3. The political pressure is intensifying. Spring break travel chaos is a visceral, visible crisis that affects millions of voters. Airport security lines are a more effective political weapon than abstract budget disputes. Democrats and Republicans alike face constituent fury.

4. The Iran war creates urgency. Iran's cyber operations against U.S. infrastructure, combined with IRGC threats against tourist sites worldwide, make cybersecurity and domestic security funding genuinely urgent rather than merely politically convenient.

However, Mullin faces structural constraints that good intentions cannot overcome:

  • Trump has insisted on attaching the SAVE America Act (voter-ID legislation) to DHS funding, a poison pill for Democrats.
  • Democrats are demanding ICE reforms that the administration views as undermining its core immigration mission.
  • The midterm election calendar means neither party wants to be seen as "losing" the negotiation.

The most likely near-term outcome is not a grand bargain but a narrow, face-saving deal — perhaps a short-term continuing resolution that funds DHS for 60-90 days while punting the larger ICE reform debate. Mullin's challenge is whether he can broker such a deal in his first weeks while simultaneously managing wartime security operations.


Chapter 6: Investment Implications and the Governance Discount

The DHS shutdown is not merely a domestic political story.
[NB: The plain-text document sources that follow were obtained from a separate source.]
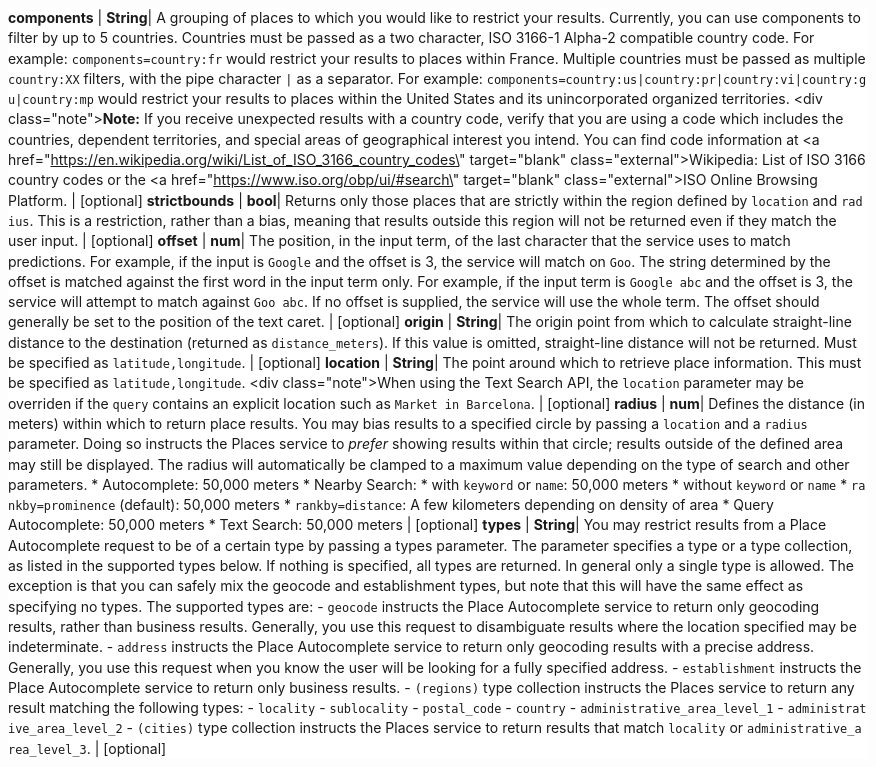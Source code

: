  **components** | **String**| A grouping of places to which you would like to restrict your results. Currently, you can use components to filter by up to 5 countries. Countries must be passed as a two character, ISO 3166-1 Alpha-2 compatible country code. For example: `components=country:fr` would restrict your results to places within France. Multiple countries must be passed as multiple `country:XX` filters, with the pipe character `|` as a separator. For example: `components=country:us|country:pr|country:vi|country:gu|country:mp` would restrict your results to places within the United States and its unincorporated organized territories. <div class=\"note\"><strong>Note:</strong> If you receive unexpected results with a country code, verify that you are using a code which includes the countries, dependent territories, and special areas of geographical interest you intend.  You can find code information at <a href=\"https://en.wikipedia.org/wiki/List_of_ISO_3166_country_codes\" target=\"blank\" class=\"external\">Wikipedia: List of ISO 3166 country codes</a> or the <a href=\"https://www.iso.org/obp/ui/#search\" target=\"blank\" class=\"external\">ISO Online Browsing Platform</a>.</div>  | [optional] 
 **strictbounds** | **bool**| Returns only those places that are strictly within the region defined by `location` and `radius`. This is a restriction, rather than a bias, meaning that results outside this region will not be returned even if they match the user input.  | [optional] 
 **offset** | **num**| The position, in the input term, of the last character that the service uses to match predictions. For example, if the input is `Google` and the offset is 3, the service will match on `Goo`. The string determined by the offset is matched against the first word in the input term only. For example, if the input term is `Google abc` and the offset is 3, the service will attempt to match against `Goo abc`. If no offset is supplied, the service will use the whole term. The offset should generally be set to the position of the text caret.  | [optional] 
 **origin** | **String**| The origin point from which to calculate straight-line distance to the destination (returned as `distance_meters`). If this value is omitted, straight-line distance will not be returned. Must be specified as `latitude,longitude`.  | [optional] 
 **location** | **String**| The point around which to retrieve place information. This must be specified as `latitude,longitude`.   <div class=\"note\">When using the Text Search API, the `location` parameter may be overriden if the `query` contains an explicit location such as `Market in Barcelona`.</div>  | [optional] 
 **radius** | **num**| Defines the distance (in meters) within which to return place results. You may bias results to a specified circle by passing a `location` and a `radius` parameter. Doing so instructs the Places service to _prefer_ showing results within that circle; results outside of the defined area may still be displayed.  The radius will automatically be clamped to a maximum value depending on the type of search and other parameters.  * Autocomplete: 50,000 meters * Nearby Search:    * with `keyword` or `name`: 50,000 meters   * without `keyword` or `name`     * `rankby=prominence` (default): 50,000 meters     * `rankby=distance`: A few kilometers depending on density of area * Query Autocomplete: 50,000 meters * Text Search: 50,000 meters  | [optional] 
 **types** | **String**| You may restrict results from a Place Autocomplete request to be of a certain type by passing a types parameter. The parameter specifies a type or a type collection, as listed in the supported types below. If nothing is specified, all types are returned. In general only a single type is allowed. The exception is that you can safely mix the geocode and establishment types, but note that this will have the same effect as specifying no types. The supported types are: - `geocode` instructs the Place Autocomplete service to return only geocoding results, rather than business results. Generally, you use this request to disambiguate results where the location specified may be indeterminate. - `address` instructs the Place Autocomplete service to return only geocoding results with a precise address. Generally, you use this request when you know the user will be looking for a fully specified address. - `establishment` instructs the Place Autocomplete service to return only business results. - `(regions)` type collection instructs the Places service to return any result matching the following types:   - `locality`   - `sublocality`   - `postal_code`   - `country`   - `administrative_area_level_1`   - `administrative_area_level_2` - `(cities)` type collection instructs the Places service to return results that match `locality` or `administrative_area_level_3`.  | [optional] 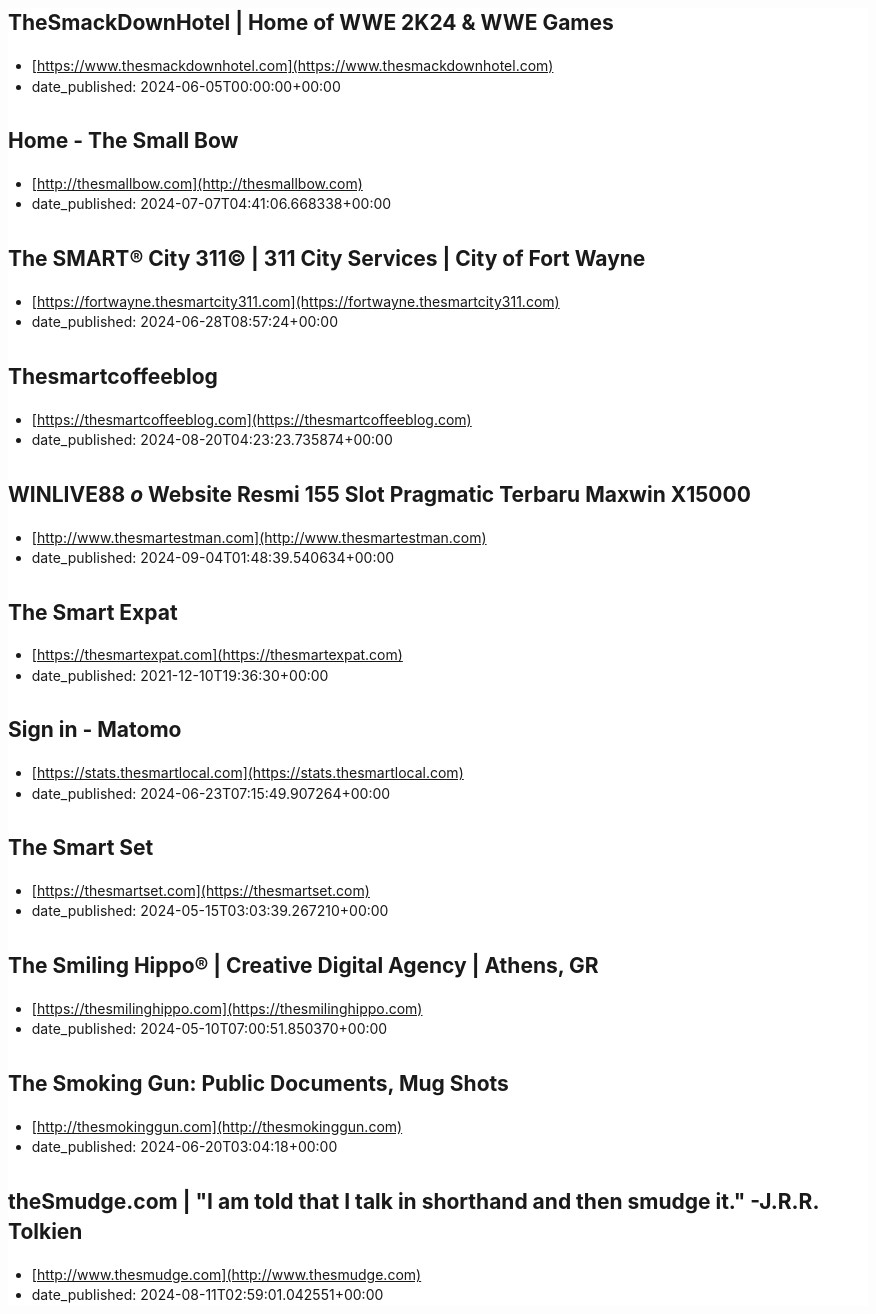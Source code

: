  ## TheSmackDownHotel | Home of WWE 2K24 & WWE Games
 - [https://www.thesmackdownhotel.com](https://www.thesmackdownhotel.com)
 - date_published: 2024-06-05T00:00:00+00:00

 ## Home - The Small Bow
 - [http://thesmallbow.com](http://thesmallbow.com)
 - date_published: 2024-07-07T04:41:06.668338+00:00

 ## The SMART® City 311© | 311 City Services | City of Fort Wayne
 - [https://fortwayne.thesmartcity311.com](https://fortwayne.thesmartcity311.com)
 - date_published: 2024-06-28T08:57:24+00:00

 ## Thesmartcoffeeblog
 - [https://thesmartcoffeeblog.com](https://thesmartcoffeeblog.com)
 - date_published: 2024-08-20T04:23:23.735874+00:00

 ## WINLIVE88 _o_ Website Resmi 155 Slot Pragmatic Terbaru Maxwin X15000
 - [http://www.thesmartestman.com](http://www.thesmartestman.com)
 - date_published: 2024-09-04T01:48:39.540634+00:00

 ## The Smart Expat
 - [https://thesmartexpat.com](https://thesmartexpat.com)
 - date_published: 2021-12-10T19:36:30+00:00

 ## Sign in - Matomo
 - [https://stats.thesmartlocal.com](https://stats.thesmartlocal.com)
 - date_published: 2024-06-23T07:15:49.907264+00:00

 ## The Smart Set
 - [https://thesmartset.com](https://thesmartset.com)
 - date_published: 2024-05-15T03:03:39.267210+00:00

 ## The Smiling Hippo® | Creative Digital Agency | Athens, GR
 - [https://thesmilinghippo.com](https://thesmilinghippo.com)
 - date_published: 2024-05-10T07:00:51.850370+00:00

 ## The Smoking Gun: Public Documents, Mug Shots
 - [http://thesmokinggun.com](http://thesmokinggun.com)
 - date_published: 2024-06-20T03:04:18+00:00

 ## theSmudge.com | "I am told that I talk in shorthand and then smudge it." -J.R.R. Tolkien
 - [http://www.thesmudge.com](http://www.thesmudge.com)
 - date_published: 2024-08-11T02:59:01.042551+00:00
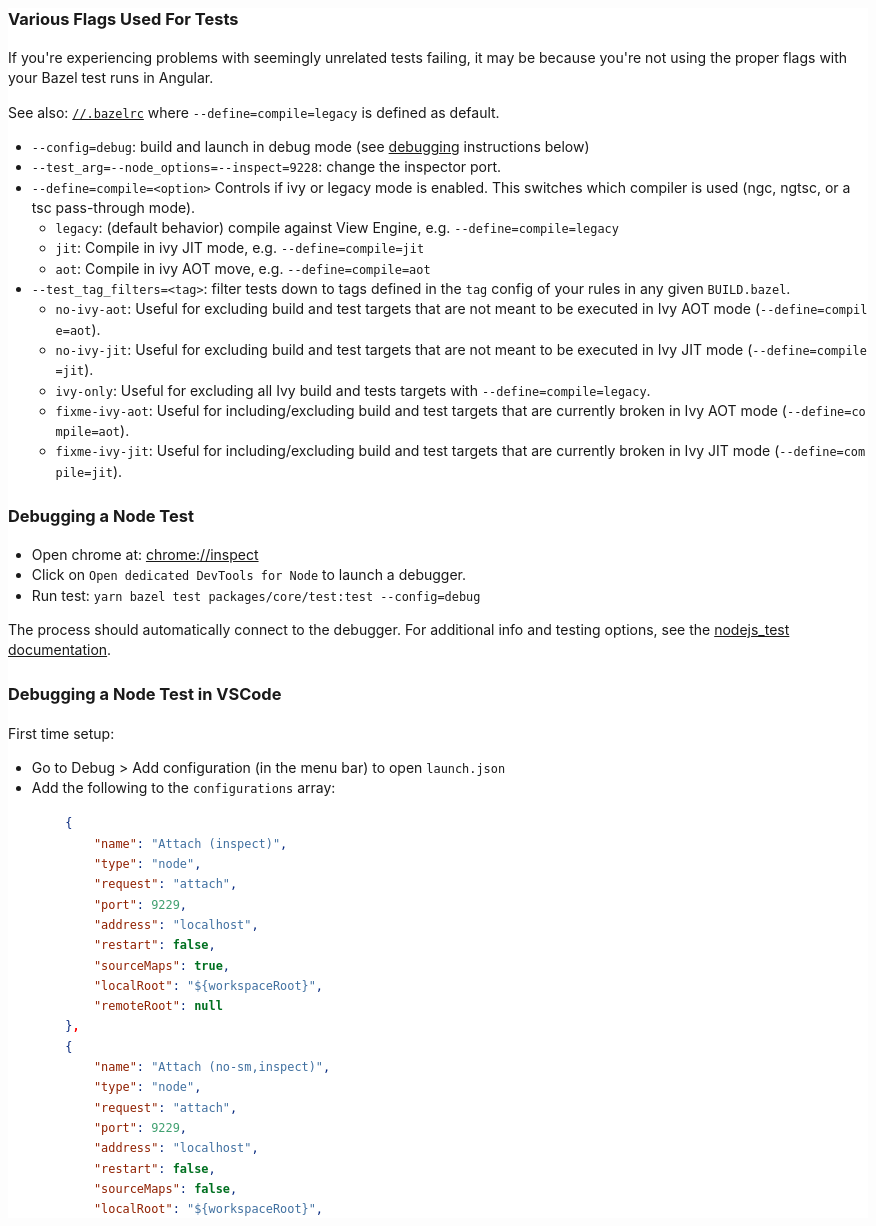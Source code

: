 ### Various Flags Used For Tests

If you're experiencing problems with seemingly unrelated tests failing, it may be because you're not using the proper flags with your Bazel test runs in Angular.

See also: [`//.bazelrc`](https://github.com/angular/angular/blob/master/.bazelrc) where `--define=compile=legacy` is defined as default.

- `--config=debug`: build and launch in debug mode (see [debugging](#debugging) instructions below)
- `--test_arg=--node_options=--inspect=9228`: change the inspector port.
- `--define=compile=<option>` Controls if ivy or legacy mode is enabled. This switches which compiler is used (ngc, ngtsc, or a tsc pass-through mode).
    - `legacy`: (default behavior) compile against View Engine, e.g. `--define=compile=legacy`
    - `jit`: Compile in ivy JIT mode, e.g. `--define=compile=jit`
    - `aot`: Compile in ivy AOT move, e.g. `--define=compile=aot`
- `--test_tag_filters=<tag>`: filter tests down to tags defined in the `tag` config of your rules in any given `BUILD.bazel`.
    - `no-ivy-aot`: Useful for excluding build and test targets that are not meant to be executed in Ivy AOT mode (`--define=compile=aot`).
    - `no-ivy-jit`: Useful for excluding build and test targets that are not meant to be executed in Ivy JIT mode (`--define=compile=jit`).
    - `ivy-only`: Useful for excluding all Ivy build and tests targets with `--define=compile=legacy`.
    - `fixme-ivy-aot`: Useful for including/excluding build and test targets that are currently broken in Ivy AOT mode (`--define=compile=aot`).
    - `fixme-ivy-jit`: Useful for including/excluding build and test targets that are currently broken in Ivy JIT mode (`--define=compile=jit`).


### Debugging a Node Test
<a id="debugging"></a>

- Open chrome at: [chrome://inspect](chrome://inspect)
- Click on  `Open dedicated DevTools for Node` to launch a debugger.
- Run test: `yarn bazel test packages/core/test:test --config=debug`

The process should automatically connect to the debugger. For additional info and testing options, see the [nodejs_test documentation](https://bazelbuild.github.io/rules_nodejs/node/node.html#nodejs_test).

### Debugging a Node Test in VSCode

First time setup:
- Go to Debug > Add configuration (in the menu bar) to open `launch.json`
- Add the following to the `configurations` array:

```json
        {
            "name": "Attach (inspect)",
            "type": "node",
            "request": "attach",
            "port": 9229,
            "address": "localhost",
            "restart": false,
            "sourceMaps": true,
            "localRoot": "${workspaceRoot}",
            "remoteRoot": null
        },
        {
            "name": "Attach (no-sm,inspect)",
            "type": "node",
            "request": "attach",
            "port": 9229,
            "address": "localhost",
            "restart": false,
            "sourceMaps": false,
            "localRoot": "${workspaceRoot}",
```
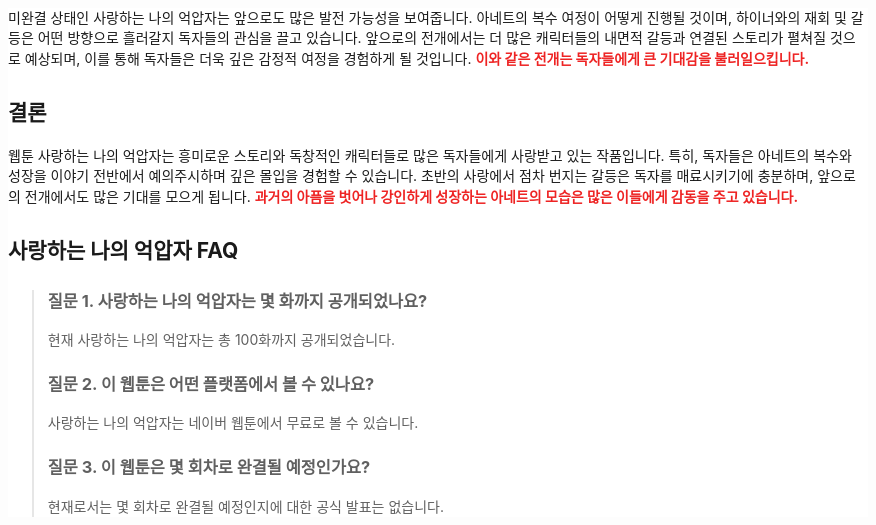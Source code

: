<p>미완결 상태인 사랑하는 나의 억압자는 앞으로도 많은 발전 가능성을 보여줍니다. 아네트의 복수 여정이 어떻게 진행될 것이며, 하이너와의 재회 및 갈등은 어떤 방향으로 흘러갈지 독자들의 관심을 끌고 있습니다. 앞으로의 전개에서는 더 많은 캐릭터들의 내면적 갈등과 연결된 스토리가 펼쳐질 것으로 예상되며, 이를 통해 독자들은 더욱 깊은 감정적 여정을 경험하게 될 것입니다. <b><span style="color: #ee2323;">이와 같은 전개는 독자들에게 큰 기대감을 불러일으킵니다.</span></b></p>
<h2 id="결론">결론</h2>
<p>웹툰 사랑하는 나의 억압자는 흥미로운 스토리와 독창적인 캐릭터들로 많은 독자들에게 사랑받고 있는 작품입니다. 특히, 독자들은 아네트의 복수와 성장을 이야기 전반에서 예의주시하며 깊은 몰입을 경험할 수 있습니다. 초반의 사랑에서 점차 번지는 갈등은 독자를 매료시키기에 충분하며, 앞으로의 전개에서도 많은 기대를 모으게 됩니다. <b><span style="color: #ee2323;">과거의 아픔을 벗어나 강인하게 성장하는 아네트의 모습은 많은 이들에게 감동을 주고 있습니다.</span></b></p>
<h2 id=사랑하는 나의 억압자_FAQ>사랑하는 나의 억압자 FAQ</h2>
<div itemscope="" itemtype="https://schema.org/FAQPage"> <blockquote> <div itemscope="" itemprop="mainEntity" itemtype="https://schema.org/Question"> <h3 id="질문_1" itemprop="name">질문 1. 사랑하는 나의 억압자는 몇 화까지 공개되었나요?</h3> <div itemscope="" itemprop="acceptedAnswer" itemtype="https://schema.org/Answer"> <span itemprop="text"> <p>현재 사랑하는 나의 억압자는 총 100화까지 공개되었습니다.</p> </span> </div> </div> <div itemscope="" itemprop="mainEntity" itemtype="https://schema.org/Question"> <h3 id="질문_2" itemprop="name">질문 2. 이 웹툰은 어떤 플랫폼에서 볼 수 있나요?</h3> <div itemscope="" itemprop="acceptedAnswer" itemtype="https://schema.org/Answer"> <span itemprop="text"> <p>사랑하는 나의 억압자는 네이버 웹툰에서 무료로 볼 수 있습니다.</p> </span> </div> </div> <div itemscope="" itemprop="mainEntity" itemtype="https://schema.org/Question"> <h3 id="질문_3" itemprop="name">질문 3. 이 웹툰은 몇 회차로 완결될 예정인가요?</h3> <div itemscope="" itemprop="acceptedAnswer" itemtype="https://schema.org/Answer"> <span itemprop="text"> <p>현재로서는 몇 회차로 완결될 예정인지에 대한 공식 발표는 없습니다.</p> </span> </div> </div> </blockquote> </div>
It represents a measurable governance discount on U.S. assets and institutions:

Aviation sector impact. United Airlines has cut 5% of its flights, modeling $100-a-barrel jet fuel sustained through 2027. Delta estimated $200 million in shutdown-related losses. The combined effect of the shutdown, Iran war energy prices, and spring break demand is an unprecedented compression of airline margins.

Cybersecurity vulnerability premium. CISA's degraded capacity during active Iranian cyber operations against U.S. targets creates a structurally higher risk environment. Companies with critical infrastructure exposure — hospitals, utilities, financial institutions — face elevated threat profiles that may not be priced into current valuations.

Defense-domestic tradeoff. The Pentagon's $200 billion war supplemental request competes directly with domestic spending priorities. The simultaneous existence of a war supplemental and a domestic security shutdown highlights the fiscal impossibility of current policy commitments: fighting a war, cutting taxes (TCJA extension), paying IEEPA tariff refunds ($170 billion), and maintaining domestic services.

The governance discount. Foreign investors increasingly view the United States' serial government shutdowns as a structural governance risk. This is the sixth shutdown in the last decade. Combined with the Fed independence crisis (Powell prosecution, Warsh nomination blocked), SCOTUS IEEPA ruling, and wartime fiscal strain, the cumulative effect is an erosion of the "institutional premium" that has historically supported U.S. asset valuations.


Conclusion

Markwayne Mullin's confirmation as DHS Secretary is less an appointment than a stress test. He takes command of a department that embodies every contradiction of American governance in 2026: a nation powerful enough to wage war across the Persian Gulf but unable to pay the agents who screen passengers at its own airports. A government sophisticated enough to deploy AI-driven targeting systems against Iranian infrastructure but reliant on immigration enforcement agents to guard airport exit doors.

The deeper lesson is about the limits of institutional improvisation. Ad hoc solutions — ICE at airports, private offers to pay Coast Guard salaries, DOGE-driven workforce cuts — may keep the machinery running day to day. But they erode the institutional capacity that makes governance possible. Each workaround is a withdrawal from the account of public trust, and eventually that account runs dry.

Whether Mullin can break the DHS shutdown deadlock will be an early indicator of whether American governance can still function under compound stress. The Iran war, the energy crisis, the cybersecurity threat, and the fiscal strain are not separate challenges but a single, interconnected test. His impossible mission is not merely to run a department — it is to prove that the department can still be run at all.